On Thu, Apr 02, 2009 at 03:24:32PM +0200, Nils Faerber wrote:
> I am not that sure about the threads - if I remember correctly also the
> Debian Etch rootfs which did not use the TLS extension also sigilled. It
> may be that threads simply trigger the bug but are not the real cause.
Hmmm, yes.

> > 2) We have variant that works (cache turned off). Great, we have
> > to detect that, log it and reboot.
I've been thinking about that, and I think we must rule out that
we have a variant that certainly works.
Let me explain:
Say the problem is a certain codepath that's interruptible, but
is unsafe to interrupt in some way. But with caches turned off,
the system might be that slow that the codepath will not be
interrupted because other software is not running yet.
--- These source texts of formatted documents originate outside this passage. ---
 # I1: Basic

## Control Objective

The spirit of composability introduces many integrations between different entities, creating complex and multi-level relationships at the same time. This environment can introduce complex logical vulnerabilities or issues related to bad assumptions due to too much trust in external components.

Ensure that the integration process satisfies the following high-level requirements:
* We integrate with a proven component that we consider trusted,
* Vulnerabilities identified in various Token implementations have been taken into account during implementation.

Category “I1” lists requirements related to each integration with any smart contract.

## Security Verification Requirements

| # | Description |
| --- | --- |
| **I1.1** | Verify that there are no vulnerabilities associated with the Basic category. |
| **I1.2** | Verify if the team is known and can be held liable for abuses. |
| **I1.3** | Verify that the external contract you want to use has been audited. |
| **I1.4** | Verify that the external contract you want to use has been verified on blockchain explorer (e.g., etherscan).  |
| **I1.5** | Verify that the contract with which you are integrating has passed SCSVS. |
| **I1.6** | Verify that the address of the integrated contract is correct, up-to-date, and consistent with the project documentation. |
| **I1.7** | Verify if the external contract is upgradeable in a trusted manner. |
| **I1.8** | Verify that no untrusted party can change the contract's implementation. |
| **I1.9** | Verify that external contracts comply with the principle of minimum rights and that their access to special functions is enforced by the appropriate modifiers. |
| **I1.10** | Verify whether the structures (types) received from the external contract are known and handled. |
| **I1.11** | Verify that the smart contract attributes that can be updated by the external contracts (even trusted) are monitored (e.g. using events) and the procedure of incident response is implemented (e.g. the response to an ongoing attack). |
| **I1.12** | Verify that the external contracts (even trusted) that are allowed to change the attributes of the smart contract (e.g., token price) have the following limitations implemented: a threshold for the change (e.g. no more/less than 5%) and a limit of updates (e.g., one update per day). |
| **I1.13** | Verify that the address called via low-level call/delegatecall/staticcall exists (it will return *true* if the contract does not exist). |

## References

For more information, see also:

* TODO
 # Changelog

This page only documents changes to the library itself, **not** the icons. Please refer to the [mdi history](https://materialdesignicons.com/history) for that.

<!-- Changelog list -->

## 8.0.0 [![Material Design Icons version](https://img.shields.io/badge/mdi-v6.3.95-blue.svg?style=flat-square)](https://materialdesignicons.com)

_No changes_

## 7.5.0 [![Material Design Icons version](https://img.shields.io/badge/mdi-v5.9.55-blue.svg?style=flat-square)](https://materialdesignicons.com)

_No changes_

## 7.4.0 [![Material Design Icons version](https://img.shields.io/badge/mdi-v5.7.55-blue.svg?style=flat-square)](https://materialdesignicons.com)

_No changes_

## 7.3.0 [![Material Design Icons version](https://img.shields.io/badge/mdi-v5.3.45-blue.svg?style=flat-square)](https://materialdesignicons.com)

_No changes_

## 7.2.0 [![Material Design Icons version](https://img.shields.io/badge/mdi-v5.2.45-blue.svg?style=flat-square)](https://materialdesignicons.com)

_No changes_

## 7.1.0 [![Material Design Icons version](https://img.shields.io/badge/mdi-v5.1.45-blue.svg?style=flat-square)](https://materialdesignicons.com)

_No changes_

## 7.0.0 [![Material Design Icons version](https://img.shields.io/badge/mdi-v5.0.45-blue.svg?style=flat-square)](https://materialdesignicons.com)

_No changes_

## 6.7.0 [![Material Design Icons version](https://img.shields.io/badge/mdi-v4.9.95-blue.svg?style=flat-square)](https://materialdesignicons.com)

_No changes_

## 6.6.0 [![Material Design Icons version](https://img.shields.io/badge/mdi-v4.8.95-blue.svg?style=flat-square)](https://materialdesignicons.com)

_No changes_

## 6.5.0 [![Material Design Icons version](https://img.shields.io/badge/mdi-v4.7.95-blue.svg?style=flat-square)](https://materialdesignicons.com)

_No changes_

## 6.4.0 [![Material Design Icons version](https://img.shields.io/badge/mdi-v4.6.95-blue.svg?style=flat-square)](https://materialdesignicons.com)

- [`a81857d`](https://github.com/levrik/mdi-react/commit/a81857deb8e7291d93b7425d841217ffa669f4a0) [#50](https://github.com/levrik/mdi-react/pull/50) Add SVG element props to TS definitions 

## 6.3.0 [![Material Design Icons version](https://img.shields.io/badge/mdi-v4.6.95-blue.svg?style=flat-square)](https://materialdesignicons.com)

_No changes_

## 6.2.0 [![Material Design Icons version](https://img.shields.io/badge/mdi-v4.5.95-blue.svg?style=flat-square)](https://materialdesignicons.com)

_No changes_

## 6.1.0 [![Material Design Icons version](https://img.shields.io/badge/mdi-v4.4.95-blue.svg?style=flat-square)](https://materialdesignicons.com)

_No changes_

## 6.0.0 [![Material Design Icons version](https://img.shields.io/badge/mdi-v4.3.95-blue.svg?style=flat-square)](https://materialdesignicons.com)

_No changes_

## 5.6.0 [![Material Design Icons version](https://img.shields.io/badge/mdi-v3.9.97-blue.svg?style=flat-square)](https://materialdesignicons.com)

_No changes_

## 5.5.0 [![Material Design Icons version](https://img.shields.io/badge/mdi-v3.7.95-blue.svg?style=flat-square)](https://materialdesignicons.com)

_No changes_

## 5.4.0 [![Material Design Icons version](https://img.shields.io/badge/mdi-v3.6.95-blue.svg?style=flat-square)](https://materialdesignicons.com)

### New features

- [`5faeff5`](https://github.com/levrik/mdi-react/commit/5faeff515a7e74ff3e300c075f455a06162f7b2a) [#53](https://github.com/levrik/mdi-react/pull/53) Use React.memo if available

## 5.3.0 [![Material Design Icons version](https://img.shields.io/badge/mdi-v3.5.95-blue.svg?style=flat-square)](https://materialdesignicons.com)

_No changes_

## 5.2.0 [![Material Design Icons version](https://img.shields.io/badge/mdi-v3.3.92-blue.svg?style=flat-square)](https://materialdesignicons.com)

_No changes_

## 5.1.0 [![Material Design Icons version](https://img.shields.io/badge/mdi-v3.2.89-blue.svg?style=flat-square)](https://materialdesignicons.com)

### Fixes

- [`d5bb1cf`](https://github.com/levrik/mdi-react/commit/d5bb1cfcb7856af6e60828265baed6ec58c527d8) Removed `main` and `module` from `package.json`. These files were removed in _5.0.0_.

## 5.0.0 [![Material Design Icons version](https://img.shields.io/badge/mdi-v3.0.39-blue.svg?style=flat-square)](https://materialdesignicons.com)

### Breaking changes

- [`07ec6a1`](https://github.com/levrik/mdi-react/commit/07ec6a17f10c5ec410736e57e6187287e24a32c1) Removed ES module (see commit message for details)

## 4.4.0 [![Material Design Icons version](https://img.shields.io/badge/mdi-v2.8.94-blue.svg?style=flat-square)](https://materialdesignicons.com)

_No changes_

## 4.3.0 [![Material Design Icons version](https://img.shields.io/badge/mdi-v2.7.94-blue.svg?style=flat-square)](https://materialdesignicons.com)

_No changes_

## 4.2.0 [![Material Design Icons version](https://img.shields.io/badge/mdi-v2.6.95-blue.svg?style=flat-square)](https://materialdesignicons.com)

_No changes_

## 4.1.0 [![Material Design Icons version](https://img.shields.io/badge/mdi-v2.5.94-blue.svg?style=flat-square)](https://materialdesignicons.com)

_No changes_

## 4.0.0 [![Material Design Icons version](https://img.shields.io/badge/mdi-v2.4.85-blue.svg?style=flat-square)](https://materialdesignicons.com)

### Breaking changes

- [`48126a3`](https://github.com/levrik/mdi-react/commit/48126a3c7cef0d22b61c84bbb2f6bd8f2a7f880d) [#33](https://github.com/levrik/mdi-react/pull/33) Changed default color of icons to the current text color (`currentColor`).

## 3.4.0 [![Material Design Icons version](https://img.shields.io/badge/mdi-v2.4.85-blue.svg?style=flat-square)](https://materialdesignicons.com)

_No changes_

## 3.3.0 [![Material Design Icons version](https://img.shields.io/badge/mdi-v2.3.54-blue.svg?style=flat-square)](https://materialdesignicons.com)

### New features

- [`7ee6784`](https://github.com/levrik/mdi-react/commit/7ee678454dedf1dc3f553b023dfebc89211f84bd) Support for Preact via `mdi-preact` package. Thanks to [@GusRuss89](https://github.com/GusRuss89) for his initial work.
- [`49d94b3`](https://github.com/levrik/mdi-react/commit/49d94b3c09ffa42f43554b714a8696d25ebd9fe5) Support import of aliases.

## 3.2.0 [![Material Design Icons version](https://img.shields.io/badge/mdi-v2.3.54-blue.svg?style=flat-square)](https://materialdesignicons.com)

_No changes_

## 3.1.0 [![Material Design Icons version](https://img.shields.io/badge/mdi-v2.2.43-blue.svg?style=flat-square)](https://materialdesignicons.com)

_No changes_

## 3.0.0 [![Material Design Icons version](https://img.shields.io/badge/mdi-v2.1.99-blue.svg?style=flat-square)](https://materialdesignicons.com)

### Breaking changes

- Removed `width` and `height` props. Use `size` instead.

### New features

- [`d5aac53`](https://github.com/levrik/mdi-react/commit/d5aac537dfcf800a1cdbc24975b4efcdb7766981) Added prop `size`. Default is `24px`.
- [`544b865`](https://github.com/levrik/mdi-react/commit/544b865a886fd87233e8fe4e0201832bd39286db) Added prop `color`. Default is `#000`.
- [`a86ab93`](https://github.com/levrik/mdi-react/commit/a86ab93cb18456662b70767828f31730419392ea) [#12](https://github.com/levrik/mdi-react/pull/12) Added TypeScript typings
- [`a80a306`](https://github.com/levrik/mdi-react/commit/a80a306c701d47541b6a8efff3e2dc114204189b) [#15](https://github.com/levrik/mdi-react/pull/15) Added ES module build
So I've got two kind of problems to think of:
1) a codepath that get's interrupted somehow. The duration of
that codepath (race) makes it susceptible to something unclean
which causes a SIGILL. The duration is influenced either by irq's
or software scheduling.
2) a certain piece of code that somehow at some time does not
flush caches when it should have.

Somehow 1) seems to be the logical one. It doesn't happen very
often, but it always happens to certain applications.

On a sidenote: Maybe I should check initialization registers
between the 2.4.20 kernel and the 2.6.24 .
We could be tracing a kernel bug, while all the time the memory
refresh timing is off, which will only introduce errors when
memory is accessed at full speed, something like that.